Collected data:

━━━━━━━━━━━━━━━━

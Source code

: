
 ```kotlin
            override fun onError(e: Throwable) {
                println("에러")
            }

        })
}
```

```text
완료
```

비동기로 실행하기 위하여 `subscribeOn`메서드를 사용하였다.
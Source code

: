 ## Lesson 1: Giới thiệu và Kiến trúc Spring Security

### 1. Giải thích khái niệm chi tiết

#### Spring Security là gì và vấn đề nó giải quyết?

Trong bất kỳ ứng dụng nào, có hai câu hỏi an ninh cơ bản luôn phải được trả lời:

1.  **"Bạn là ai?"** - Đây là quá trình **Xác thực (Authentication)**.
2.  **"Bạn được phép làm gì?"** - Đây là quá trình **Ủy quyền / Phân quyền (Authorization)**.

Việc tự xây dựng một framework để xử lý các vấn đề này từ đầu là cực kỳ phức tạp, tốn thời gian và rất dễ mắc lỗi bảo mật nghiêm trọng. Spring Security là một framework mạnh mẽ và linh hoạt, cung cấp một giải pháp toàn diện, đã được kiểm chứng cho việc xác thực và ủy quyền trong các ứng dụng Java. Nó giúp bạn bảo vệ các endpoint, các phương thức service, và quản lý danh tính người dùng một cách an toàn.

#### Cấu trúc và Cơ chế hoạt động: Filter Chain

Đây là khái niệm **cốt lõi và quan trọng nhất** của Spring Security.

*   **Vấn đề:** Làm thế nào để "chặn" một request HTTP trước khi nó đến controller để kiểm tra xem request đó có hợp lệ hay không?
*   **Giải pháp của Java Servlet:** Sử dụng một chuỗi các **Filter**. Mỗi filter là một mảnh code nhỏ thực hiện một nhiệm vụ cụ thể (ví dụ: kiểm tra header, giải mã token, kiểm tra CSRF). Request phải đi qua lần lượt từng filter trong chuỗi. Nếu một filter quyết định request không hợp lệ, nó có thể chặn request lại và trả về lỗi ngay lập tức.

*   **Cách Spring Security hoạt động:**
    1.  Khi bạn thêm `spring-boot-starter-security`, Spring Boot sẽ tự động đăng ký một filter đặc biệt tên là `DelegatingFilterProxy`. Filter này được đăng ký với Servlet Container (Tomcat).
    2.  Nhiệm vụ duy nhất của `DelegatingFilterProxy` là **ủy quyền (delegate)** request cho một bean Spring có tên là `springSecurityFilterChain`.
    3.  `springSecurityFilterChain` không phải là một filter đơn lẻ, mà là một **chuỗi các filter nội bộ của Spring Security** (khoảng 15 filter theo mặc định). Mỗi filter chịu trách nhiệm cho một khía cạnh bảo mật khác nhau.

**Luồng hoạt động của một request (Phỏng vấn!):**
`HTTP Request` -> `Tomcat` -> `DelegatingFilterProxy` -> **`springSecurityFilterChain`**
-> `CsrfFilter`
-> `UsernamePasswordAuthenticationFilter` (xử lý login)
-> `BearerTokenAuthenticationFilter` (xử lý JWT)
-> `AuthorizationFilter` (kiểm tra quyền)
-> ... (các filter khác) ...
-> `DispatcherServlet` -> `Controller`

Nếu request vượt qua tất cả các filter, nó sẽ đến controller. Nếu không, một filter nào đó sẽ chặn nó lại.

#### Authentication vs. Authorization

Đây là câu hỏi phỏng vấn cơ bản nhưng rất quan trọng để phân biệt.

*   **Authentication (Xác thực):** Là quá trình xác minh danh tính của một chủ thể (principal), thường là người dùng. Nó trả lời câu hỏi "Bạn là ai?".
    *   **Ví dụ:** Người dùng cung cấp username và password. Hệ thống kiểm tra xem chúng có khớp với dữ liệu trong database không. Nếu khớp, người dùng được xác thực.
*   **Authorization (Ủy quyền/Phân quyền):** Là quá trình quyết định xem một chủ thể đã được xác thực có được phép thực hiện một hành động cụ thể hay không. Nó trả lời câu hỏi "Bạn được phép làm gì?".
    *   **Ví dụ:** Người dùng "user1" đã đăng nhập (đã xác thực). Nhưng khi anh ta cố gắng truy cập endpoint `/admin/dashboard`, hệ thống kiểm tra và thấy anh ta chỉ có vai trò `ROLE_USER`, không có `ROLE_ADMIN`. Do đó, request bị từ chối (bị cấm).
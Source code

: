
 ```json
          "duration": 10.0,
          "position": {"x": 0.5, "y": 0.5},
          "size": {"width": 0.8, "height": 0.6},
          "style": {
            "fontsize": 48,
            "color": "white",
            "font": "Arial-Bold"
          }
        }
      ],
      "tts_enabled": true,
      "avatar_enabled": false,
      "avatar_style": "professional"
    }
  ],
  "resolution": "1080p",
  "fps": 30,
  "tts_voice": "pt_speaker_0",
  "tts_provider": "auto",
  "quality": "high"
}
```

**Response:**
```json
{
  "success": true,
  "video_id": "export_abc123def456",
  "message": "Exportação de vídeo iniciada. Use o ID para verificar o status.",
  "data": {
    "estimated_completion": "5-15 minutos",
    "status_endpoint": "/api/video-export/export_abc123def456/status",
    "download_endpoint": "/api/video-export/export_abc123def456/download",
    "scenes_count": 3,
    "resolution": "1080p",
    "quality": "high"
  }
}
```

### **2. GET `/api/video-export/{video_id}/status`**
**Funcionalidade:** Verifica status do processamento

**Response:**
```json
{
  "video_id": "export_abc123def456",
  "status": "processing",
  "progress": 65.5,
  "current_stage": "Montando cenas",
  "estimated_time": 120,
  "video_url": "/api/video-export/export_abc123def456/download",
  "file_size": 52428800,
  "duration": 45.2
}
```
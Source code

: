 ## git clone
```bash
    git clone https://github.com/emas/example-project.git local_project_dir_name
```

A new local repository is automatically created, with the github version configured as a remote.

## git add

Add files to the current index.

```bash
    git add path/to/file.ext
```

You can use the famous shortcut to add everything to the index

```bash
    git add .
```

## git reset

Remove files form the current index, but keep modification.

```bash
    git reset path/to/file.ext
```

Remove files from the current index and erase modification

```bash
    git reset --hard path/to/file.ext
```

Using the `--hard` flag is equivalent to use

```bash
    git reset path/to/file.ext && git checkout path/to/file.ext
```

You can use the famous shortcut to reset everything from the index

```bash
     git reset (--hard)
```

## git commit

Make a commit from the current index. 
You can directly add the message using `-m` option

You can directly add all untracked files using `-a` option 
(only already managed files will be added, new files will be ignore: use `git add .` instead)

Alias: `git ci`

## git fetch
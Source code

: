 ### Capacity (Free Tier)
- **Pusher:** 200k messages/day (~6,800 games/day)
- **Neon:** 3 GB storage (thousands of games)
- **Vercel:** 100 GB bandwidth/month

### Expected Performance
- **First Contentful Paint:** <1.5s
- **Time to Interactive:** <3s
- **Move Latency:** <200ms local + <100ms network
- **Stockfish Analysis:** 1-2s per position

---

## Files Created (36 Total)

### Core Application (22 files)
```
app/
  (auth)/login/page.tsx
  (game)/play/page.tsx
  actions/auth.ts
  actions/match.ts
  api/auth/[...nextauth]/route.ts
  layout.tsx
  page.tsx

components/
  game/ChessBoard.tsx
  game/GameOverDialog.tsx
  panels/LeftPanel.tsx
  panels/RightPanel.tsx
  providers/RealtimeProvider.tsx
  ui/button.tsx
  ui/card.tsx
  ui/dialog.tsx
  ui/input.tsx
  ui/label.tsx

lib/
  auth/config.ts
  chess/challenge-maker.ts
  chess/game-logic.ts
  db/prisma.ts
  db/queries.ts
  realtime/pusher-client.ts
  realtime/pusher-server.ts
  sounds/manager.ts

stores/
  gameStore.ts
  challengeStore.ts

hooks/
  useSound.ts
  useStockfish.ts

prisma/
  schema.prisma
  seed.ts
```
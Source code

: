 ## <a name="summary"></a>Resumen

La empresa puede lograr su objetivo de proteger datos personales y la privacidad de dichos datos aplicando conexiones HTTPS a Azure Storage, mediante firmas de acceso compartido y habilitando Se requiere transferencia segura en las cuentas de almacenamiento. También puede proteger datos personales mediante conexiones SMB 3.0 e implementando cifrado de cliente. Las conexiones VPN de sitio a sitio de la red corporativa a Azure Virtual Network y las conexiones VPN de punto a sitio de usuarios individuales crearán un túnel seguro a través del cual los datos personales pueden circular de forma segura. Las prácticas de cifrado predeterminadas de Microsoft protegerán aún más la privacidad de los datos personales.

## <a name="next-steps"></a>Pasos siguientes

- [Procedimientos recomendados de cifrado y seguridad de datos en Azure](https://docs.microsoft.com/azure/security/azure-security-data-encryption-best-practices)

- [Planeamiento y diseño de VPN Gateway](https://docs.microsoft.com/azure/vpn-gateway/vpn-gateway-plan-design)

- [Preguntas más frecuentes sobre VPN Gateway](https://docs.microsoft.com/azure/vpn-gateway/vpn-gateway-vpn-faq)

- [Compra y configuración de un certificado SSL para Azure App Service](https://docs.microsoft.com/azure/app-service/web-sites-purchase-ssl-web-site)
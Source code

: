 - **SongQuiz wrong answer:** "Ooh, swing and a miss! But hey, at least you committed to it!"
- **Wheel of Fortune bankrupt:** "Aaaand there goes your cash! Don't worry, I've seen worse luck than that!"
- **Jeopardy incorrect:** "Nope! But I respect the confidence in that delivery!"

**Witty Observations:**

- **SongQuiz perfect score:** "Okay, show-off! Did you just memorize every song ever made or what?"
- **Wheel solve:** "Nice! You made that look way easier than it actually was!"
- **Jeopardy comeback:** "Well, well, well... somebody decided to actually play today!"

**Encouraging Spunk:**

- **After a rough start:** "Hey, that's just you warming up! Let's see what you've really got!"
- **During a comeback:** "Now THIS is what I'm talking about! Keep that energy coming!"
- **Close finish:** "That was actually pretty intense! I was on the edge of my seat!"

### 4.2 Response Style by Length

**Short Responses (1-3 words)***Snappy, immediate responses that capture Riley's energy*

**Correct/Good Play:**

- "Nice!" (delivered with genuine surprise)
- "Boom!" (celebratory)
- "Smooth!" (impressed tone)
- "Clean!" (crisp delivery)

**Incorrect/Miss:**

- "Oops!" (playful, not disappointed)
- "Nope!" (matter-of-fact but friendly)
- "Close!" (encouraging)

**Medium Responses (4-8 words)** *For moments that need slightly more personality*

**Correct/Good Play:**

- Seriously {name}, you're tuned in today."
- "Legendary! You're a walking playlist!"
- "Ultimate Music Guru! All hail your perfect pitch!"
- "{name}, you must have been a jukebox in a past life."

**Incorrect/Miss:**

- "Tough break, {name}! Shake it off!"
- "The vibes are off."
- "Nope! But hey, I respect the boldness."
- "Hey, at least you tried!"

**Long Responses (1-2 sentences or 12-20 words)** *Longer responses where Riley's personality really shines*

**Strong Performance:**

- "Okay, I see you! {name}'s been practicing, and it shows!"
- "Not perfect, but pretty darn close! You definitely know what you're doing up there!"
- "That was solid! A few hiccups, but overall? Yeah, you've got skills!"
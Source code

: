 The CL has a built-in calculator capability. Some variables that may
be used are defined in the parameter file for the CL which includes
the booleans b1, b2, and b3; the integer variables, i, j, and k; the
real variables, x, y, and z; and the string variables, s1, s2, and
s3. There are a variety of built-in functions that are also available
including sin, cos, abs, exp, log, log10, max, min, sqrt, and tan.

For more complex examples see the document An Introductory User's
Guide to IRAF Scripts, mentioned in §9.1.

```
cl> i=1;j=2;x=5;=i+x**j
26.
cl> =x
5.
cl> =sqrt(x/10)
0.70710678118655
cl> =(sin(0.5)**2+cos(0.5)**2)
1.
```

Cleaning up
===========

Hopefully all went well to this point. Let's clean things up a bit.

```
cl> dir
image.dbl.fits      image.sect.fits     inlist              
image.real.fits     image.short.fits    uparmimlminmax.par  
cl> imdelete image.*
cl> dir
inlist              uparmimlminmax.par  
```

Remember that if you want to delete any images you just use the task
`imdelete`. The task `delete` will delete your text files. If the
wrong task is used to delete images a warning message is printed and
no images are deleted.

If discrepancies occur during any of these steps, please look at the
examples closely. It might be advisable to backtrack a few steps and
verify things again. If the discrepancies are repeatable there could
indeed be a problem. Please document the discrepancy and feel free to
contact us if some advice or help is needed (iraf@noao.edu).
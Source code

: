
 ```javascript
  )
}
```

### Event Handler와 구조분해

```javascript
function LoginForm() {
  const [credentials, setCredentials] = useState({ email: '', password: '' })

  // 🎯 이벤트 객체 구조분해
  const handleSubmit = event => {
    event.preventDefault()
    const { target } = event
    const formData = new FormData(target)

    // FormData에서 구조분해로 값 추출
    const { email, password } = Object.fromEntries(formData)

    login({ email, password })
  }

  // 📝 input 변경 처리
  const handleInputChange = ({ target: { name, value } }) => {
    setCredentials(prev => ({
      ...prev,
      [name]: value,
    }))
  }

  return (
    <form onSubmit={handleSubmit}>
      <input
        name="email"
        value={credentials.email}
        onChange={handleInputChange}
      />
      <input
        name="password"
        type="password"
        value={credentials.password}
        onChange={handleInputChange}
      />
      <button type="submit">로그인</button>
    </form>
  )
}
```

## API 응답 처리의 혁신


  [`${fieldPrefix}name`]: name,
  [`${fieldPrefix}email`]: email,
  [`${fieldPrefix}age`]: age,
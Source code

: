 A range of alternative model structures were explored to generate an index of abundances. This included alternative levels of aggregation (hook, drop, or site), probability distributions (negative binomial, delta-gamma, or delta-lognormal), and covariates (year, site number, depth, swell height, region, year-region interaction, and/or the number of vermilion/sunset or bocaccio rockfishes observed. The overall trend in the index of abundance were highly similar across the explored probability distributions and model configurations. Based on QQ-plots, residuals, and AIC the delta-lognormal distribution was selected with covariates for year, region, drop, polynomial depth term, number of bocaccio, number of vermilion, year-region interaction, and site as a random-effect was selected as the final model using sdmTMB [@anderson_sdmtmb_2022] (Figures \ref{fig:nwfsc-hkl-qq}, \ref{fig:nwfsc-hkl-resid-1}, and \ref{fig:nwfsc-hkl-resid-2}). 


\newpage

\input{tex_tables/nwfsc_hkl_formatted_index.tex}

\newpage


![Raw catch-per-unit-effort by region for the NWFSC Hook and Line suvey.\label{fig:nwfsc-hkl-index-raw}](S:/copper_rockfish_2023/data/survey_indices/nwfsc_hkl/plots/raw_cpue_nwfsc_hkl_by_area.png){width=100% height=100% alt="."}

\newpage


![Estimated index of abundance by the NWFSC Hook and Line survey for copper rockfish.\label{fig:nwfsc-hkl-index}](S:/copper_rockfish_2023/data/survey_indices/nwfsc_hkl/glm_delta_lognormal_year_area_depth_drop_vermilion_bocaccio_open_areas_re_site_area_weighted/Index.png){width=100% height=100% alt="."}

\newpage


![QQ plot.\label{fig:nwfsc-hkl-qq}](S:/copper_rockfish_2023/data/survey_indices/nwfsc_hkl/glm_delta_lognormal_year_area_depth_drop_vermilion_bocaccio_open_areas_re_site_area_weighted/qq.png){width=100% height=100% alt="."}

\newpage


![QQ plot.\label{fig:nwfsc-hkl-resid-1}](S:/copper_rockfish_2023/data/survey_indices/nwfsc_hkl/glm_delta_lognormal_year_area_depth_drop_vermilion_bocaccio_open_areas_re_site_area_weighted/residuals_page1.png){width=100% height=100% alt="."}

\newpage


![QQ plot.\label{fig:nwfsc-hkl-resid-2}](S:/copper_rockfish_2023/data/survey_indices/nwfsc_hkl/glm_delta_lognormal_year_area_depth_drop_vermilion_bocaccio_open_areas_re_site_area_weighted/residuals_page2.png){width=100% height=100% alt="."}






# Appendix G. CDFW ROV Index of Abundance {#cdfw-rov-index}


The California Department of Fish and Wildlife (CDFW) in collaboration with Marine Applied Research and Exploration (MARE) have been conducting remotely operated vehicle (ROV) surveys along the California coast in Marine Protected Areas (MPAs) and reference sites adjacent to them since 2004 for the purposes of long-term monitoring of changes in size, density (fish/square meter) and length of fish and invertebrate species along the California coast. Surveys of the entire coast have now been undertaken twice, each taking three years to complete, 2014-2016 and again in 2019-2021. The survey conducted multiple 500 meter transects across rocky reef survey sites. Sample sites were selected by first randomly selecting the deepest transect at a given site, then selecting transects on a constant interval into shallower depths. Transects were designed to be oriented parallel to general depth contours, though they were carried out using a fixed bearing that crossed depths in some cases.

━━━━━━━━━━━━━━━━

What to work on: Report how many lines above include "DelegatingFilterProxy". Nothing else.

The answer: 3